## Given data
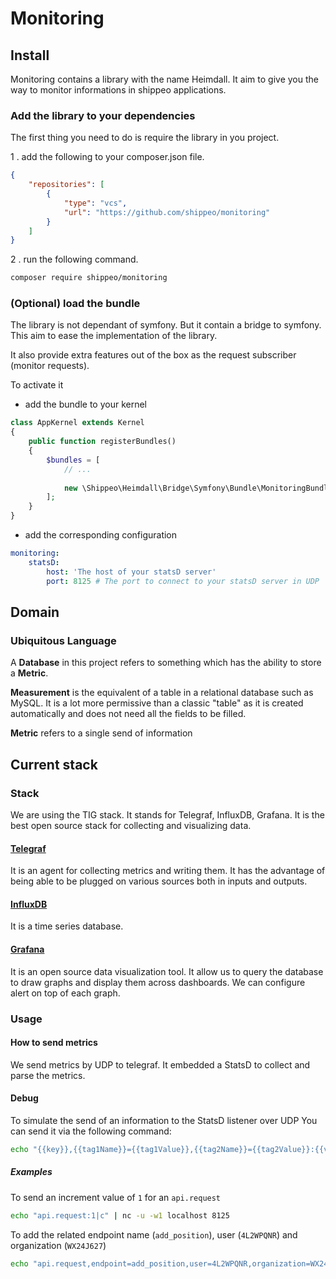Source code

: # Monitoring

## Install

Monitoring contains a library with the name Heimdall.
It aim to give you the way to monitor informations in shippeo applications.

### Add the library to your dependencies

The first thing you need to do is require the library in you project.

1 . add the following to your composer.json file.

```json
{
    "repositories": [
        {
            "type": "vcs",
            "url": "https://github.com/shippeo/monitoring"
        }
    ]
}
```

2 . run the following command.

```bash
composer require shippeo/monitoring
```

### (Optional) load the bundle
The library is not dependant of symfony.
But it contain a bridge to symfony. This aim to ease the implementation of the library.

It also provide extra features out of the box as the request subscriber (monitor requests).

To activate it
* add the bundle to your kernel
```php
class AppKernel extends Kernel
{
    public function registerBundles()
    {
        $bundles = [
            // ...
    
            new \Shippeo\Heimdall\Bridge\Symfony\Bundle\MonitoringBundle(),
        ];
    }
}
```

* add the corresponding configuration
```yaml
monitoring:
    statsD:
        host: 'The host of your statsD server'
        port: 8125 # The port to connect to your statsD server in UDP
```

## Domain

### Ubiquitous Language

A **Database** in this project refers to something which has the ability to store a **Metric**.

**Measurement** is the equivalent of a table in a relational database such as MySQL.
It is a lot more permissive than a classic "table" as it is created automatically and does not need all the fields to be filled.

**Metric** refers to a single send of information 


## Current stack

### Stack
We are using the TIG stack. It stands for Telegraf, InfluxDB, Grafana.
It is the best open source stack for collecting and visualizing data.

#### [Telegraf](https://www.influxdata.com/time-series-platform/telegraf/)
It is an agent for collecting metrics and writing them.
It has the advantage of being able to be plugged on various sources both in inputs and outputs.

#### [InfluxDB](https://www.influxdata.com/time-series-platform/influxdb/)
It is a time series database.

#### [Grafana](https://grafana.com/)
It is an open source data visualization tool.
It allow us to query the database to draw graphs and display them across dashboards.
We can configure alert on top of each graph.

### Usage

#### How to send metrics
We send metrics by UDP to telegraf. It embedded a StatsD to collect and parse the metrics.

#### Debug
To simulate the send of an information to the StatsD listener over UDP
You can send it via the following command:
```bash
echo "{{key}},{{tag1Name}}={{tag1Value}},{{tag2Name}}={{tag2Value}}:{{value}}|{{type}}" | nc -u -w1 localhost 8125
```

##### Examples
To send an increment value of `1` for an `api.request`
```bash
echo "api.request:1|c" | nc -u -w1 localhost 8125
```

To add the related endpoint name (`add_position`), user (`4L2WPQNR`) and organization (`WX24J627`)
```bash
echo "api.request,endpoint=add_position,user=4L2WPQNR,organization=WX24J627:1|c" | nc -u -w1 localhost 8125
```
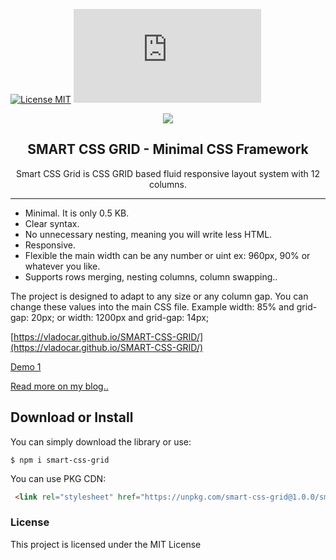 [![License MIT](https://img.shields.io/badge/licence-MIT-blue.svg)](https://choosealicense.com/licenses/mit/)
[![Gzip Size](https://img.badgesize.io/https://unpkg.com/smart-css-grid@1.0.0/smart-grid.css?compression=gzip)](https://unpkg.com/smart-css-grid@1.0.0/smart-grid.css)




<p align="center"><img src="smart-grid-logo.svg" /></p>

<h2 align="center"> SMART CSS GRID - Minimal CSS Framework </h2>

<p align="center"> Smart CSS Grid is CSS GRID based fluid responsive layout system with 12 columns. </p> 

<hr/>

* Minimal. It is only 0.5 KB. 
* Clear syntax. 
* No unnecessary nesting, meaning you will write less HTML.
* Responsive.
* Flexible the main width can be any number or uint ex: 960px, 90% or whatever you like.
* Supports rows merging, nesting columns, column swapping..

The project is designed to adapt to any size or any column gap. You can change these values into the main CSS file. Example width: 85% and grid-gap: 20px; or width: 1200px and grid-gap: 14px;

[https://vladocar.github.io/SMART-CSS-GRID/](https://vladocar.github.io/SMART-CSS-GRID/)

[Demo 1](https://vladocar.github.io/SMART-CSS-GRID/Smart-Grid-Demo.html)

[Read more on my blog..](http://www.vcarrer.com/2018/05/smart-css-grid.html)


## Download or Install

You can simply download the library or use:

```
$ npm i smart-css-grid
```

You can use PKG CDN:

```html
 <link rel="stylesheet" href="https://unpkg.com/smart-css-grid@1.0.0/smart-grid.css">
```

### License

This project is licensed under the MIT License
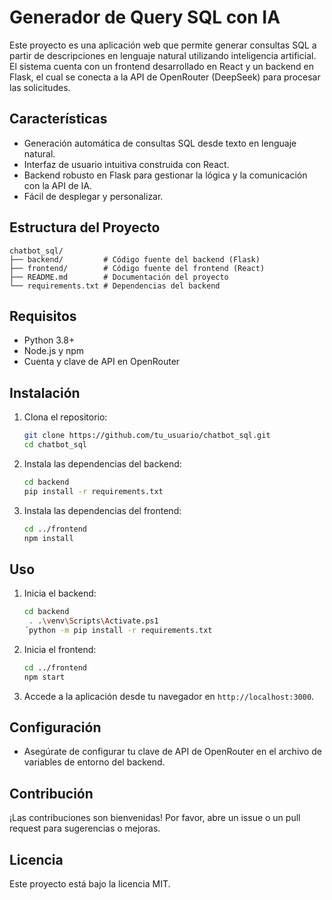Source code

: # Generador de Query SQL con IA

Este proyecto es una aplicación web que permite generar consultas SQL a partir de descripciones en lenguaje natural utilizando inteligencia artificial. El sistema cuenta con un frontend desarrollado en React y un backend en Flask, el cual se conecta a la API de OpenRouter (DeepSeek) para procesar las solicitudes.

## Características

- Generación automática de consultas SQL desde texto en lenguaje natural.
- Interfaz de usuario intuitiva construida con React.
- Backend robusto en Flask para gestionar la lógica y la comunicación con la API de IA.
- Fácil de desplegar y personalizar.

## Estructura del Proyecto

```
chatbot_sql/
├── backend/         # Código fuente del backend (Flask)
├── frontend/        # Código fuente del frontend (React)
├── README.md        # Documentación del proyecto
└── requirements.txt # Dependencias del backend
```

## Requisitos

- Python 3.8+
- Node.js y npm
- Cuenta y clave de API en OpenRouter

## Instalación

1. Clona el repositorio:
    ```bash
    git clone https://github.com/tu_usuario/chatbot_sql.git
    cd chatbot_sql
    ```

2. Instala las dependencias del backend:
    ```bash
    cd backend
    pip install -r requirements.txt
    ```

3. Instala las dependencias del frontend:
    ```bash
    cd ../frontend
    npm install
    ```

## Uso

1. Inicia el backend:
    ```bash
    cd backend
     . .\venv\Scripts\Activate.ps1
    ´python -m pip install -r requirements.txt
    ```

2. Inicia el frontend:
    ```bash
    cd ../frontend
    npm start
    ```

3. Accede a la aplicación desde tu navegador en `http://localhost:3000`.

## Configuración

- Asegúrate de configurar tu clave de API de OpenRouter en el archivo de variables de entorno del backend.

## Contribución

¡Las contribuciones son bienvenidas! Por favor, abre un issue o un pull request para sugerencias o mejoras.

## Licencia

Este proyecto está bajo la licencia MIT.
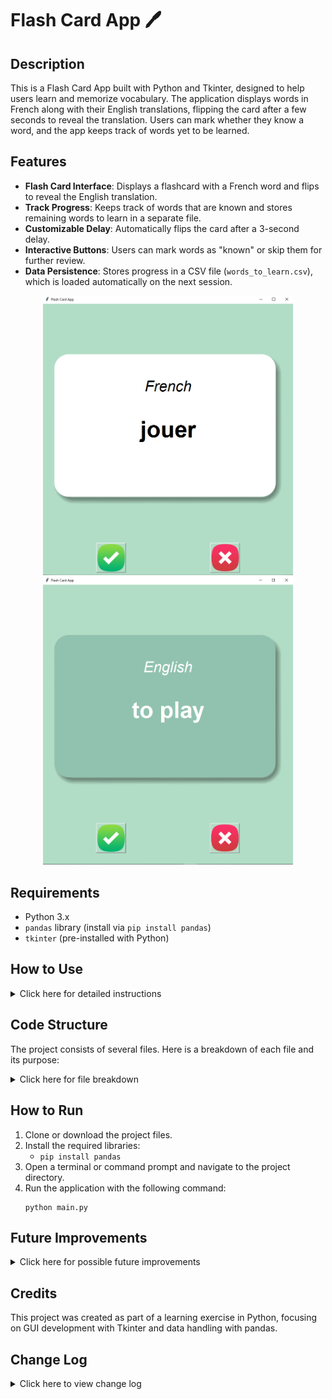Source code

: # Flash Card App 🖊️

## Description

This is a Flash Card App built with Python and Tkinter, designed to help users learn and memorize vocabulary. The application displays words in French along with their English translations, flipping the card after a few seconds to reveal the translation. Users can mark whether they know a word, and the app keeps track of words yet to be learned.

## Features

- **Flash Card Interface**: Displays a flashcard with a French word and flips to reveal the English translation.
- **Track Progress**: Keeps track of words that are known and stores remaining words to learn in a separate file.
- **Customizable Delay**: Automatically flips the card after a 3-second delay.
- **Interactive Buttons**: Users can mark words as "known" or skip them for further review.
- **Data Persistence**: Stores progress in a CSV file (`words_to_learn.csv`), which is loaded automatically on the next session.

<p align="center">
  <img src="sample_flash_card_app.PNG" alt="Flash Card App" width="400">
  <img src="sample_flash_card_app_translated.PNG" alt="Flash Card App Translated" width="400">
</p>

## Requirements

- Python 3.x
- `pandas` library (install via `pip install pandas`)
- `tkinter` (pre-installed with Python)

## How to Use

<details>
<summary>Click here for detailed instructions</summary>

1. **Start the Application**:
   - Run the `main.py` script using Python. This will open the Flash Card App GUI.

2. **View Cards**:
   - The app displays a French word on the front of the card.
   - Wait for 3 seconds to see the English translation or flip the card manually.

3. **Mark Known Words**:
   - Click the “Right” button if you know the word. This will remove it from the list of words to learn.
   - Click the “Wrong” button to skip the word and keep it in the list for future review.

4. **Save Progress**:
   - Known words are saved in `words_to_learn.csv`. If the file doesn’t exist, the app creates it automatically.

5. **Resume Learning**:
   - On restarting the app, it automatically loads the `words_to_learn.csv` file to continue progress.

</details>

## Code Structure

The project consists of several files. Here is a breakdown of each file and its purpose:

<details>
<summary>Click here for file breakdown</summary>

### `main.py`
- **Purpose**: Contains the core logic for the Flash Card App, including GUI setup, word selection, and user interactions.
- **Key Functions**:
  - `__init__`: Initializes the app, sets up the GUI, and loads the vocabulary data.
  - `get_words`: Displays a random French word on the card.
  - `flip_card`: Flips the card to reveal the English translation.
  - `is_known`: Removes a known word from the learning list and updates the CSV file.

### `constants.py`
- **Purpose**: Stores constant values like file paths, colors, and font used in the app.

### `images/`
- **Purpose**: Contains image assets for the app:
  - `card_front.png`: Front side of the flash card.
  - `card_back.png`: Back side of the flash card.
  - `right.png`: Image for the “Right” button.
  - `wrong.png`: Image for the “Wrong” button.

### `data/french_words.csv`
- **Purpose**: The original dataset containing French and English words.

### `data/words_to_learn.csv`
- **Purpose**: Tracks words yet to be learned. This file is created or updated during the app’s runtime.

</details>

## How to Run

1. Clone or download the project files.
2. Install the required libraries:
   - `pip install pandas`
3. Open a terminal or command prompt and navigate to the project directory.
4. Run the application with the following command:
    ```
   python main.py
   ```

## Future Improvements

<details>
<summary>Click here for possible future improvements</summary>

- **Improvement 1**: Add support for multiple languages.
- **Improvement 2**: Allow users to adjust the flip delay dynamically from the GUI.
- **Improvement 3**: Include a progress tracker showing the percentage of known words.
- **Improvement 4**: Provide an option to reset progress and start fresh.

</details>

## Credits

This project was created as part of a learning exercise in Python, focusing on GUI development with Tkinter and data handling with pandas.

## Change Log

<details>
<summary>Click here to view change log</summary>

### Version 1.0.0
- **Initial Release**:
  - Basic flash card functionality for learning French to English translations.
  - Progress tracking with `words_to_learn.csv`.
  - Interactive buttons for marking words as known or skipping them.

### Bug Fixes
- Fixed issues with card flipping and random word selection.

### Known Issues
- No known issues at this time.

</details>

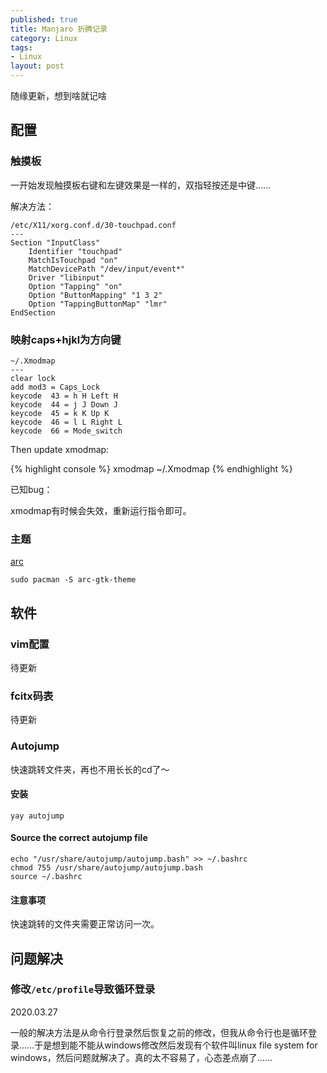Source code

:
 ```yaml
---
published: true
title: Manjaro 折腾记录
category: Linux
tags: 
- Linux
layout: post
---
```

随缘更新，想到啥就记啥
<!-- more -->
## 配置

### 触摸板

一开始发现触摸板右键和左键效果是一样的，双指轻按还是中键……

解决方法：

```shell
/etc/X11/xorg.conf.d/30-touchpad.conf
---
Section "InputClass"
    Identifier "touchpad"
    MatchIsTouchpad "on"
    MatchDevicePath "/dev/input/event*"
    Driver "libinput"
    Option "Tapping" "on"
    Option "ButtonMapping" "1 3 2"
    Option "TappingButtonMap" "lmr"
EndSection

```

### 映射caps+hjkl为方向键

```shell
~/.Xmodmap
---
clear lock
add mod3 = Caps_Lock
keycode  43 = h H Left H
keycode  44 = j J Down J
keycode  45 = k K Up K
keycode  46 = l L Right L
keycode  66 = Mode_switch
```

Then update xmodmap:

{% highlight console %}
xmodmap ~/.Xmodmap
{% endhighlight %}

已知bug：

xmodmap有时候会失效，重新运行指令即可。

### 主题

[arc](https://github.com/horst3180/arc-theme)

```shell
sudo pacman -S arc-gtk-theme
```

## 软件

### vim配置

待更新

### fcitx码表

待更新

### Autojump

快速跳转文件夹，再也不用长长的cd了～

#### 安装

```shell
yay autojump
```

#### Source the correct autojump file

```shell
echo "/usr/share/autojump/autojump.bash" >> ~/.bashrc
chmod 755 /usr/share/autojump/autojump.bash
source ~/.bashrc
```

#### 注意事项

快速跳转的文件夹需要正常访问一次。

## 问题解决

### 修改`/etc/profile`导致循环登录

2020.03.27

一般的解决方法是从命令行登录然后恢复之前的修改，但我从命令行也是循环登录……于是想到能不能从windows修改然后发现有个软件叫linux file system for windows，然后问题就解决了。真的太不容易了，心态差点崩了……
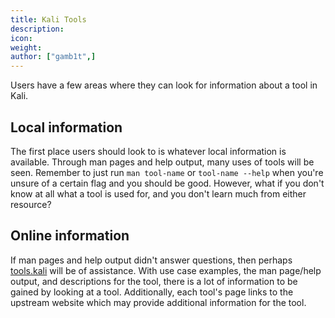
 ```yaml
---
title: Kali Tools
description:
icon:
weight:
author: ["gamb1t",]
---
```


Users have a few areas where they can look for information about a tool in Kali.

## Local information

The first place users should look to is whatever local information is available. Through man pages and help output, many uses of tools will be seen. Remember to just run `man tool-name` or `tool-name --help` when you're unsure of a certain flag and you should be good. However, what if you don't know at all what a tool is used for, and you don't learn much from either resource?

## Online information

If man pages and help output didn't answer questions, then perhaps [tools.kali](/tools) will be of assistance. With use case examples, the man page/help output, and descriptions for the tool, there is a lot of information to be gained by looking at a tool. Additionally, each tool's page links to the upstream website which may provide additional information for the tool.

## Problem
Your task is to copy each line from the material above that includes the word "files".

## Reply to the exercise
The project consists of several files. Here is a breakdown of each file and its purpose:
1. Clone or download the project files.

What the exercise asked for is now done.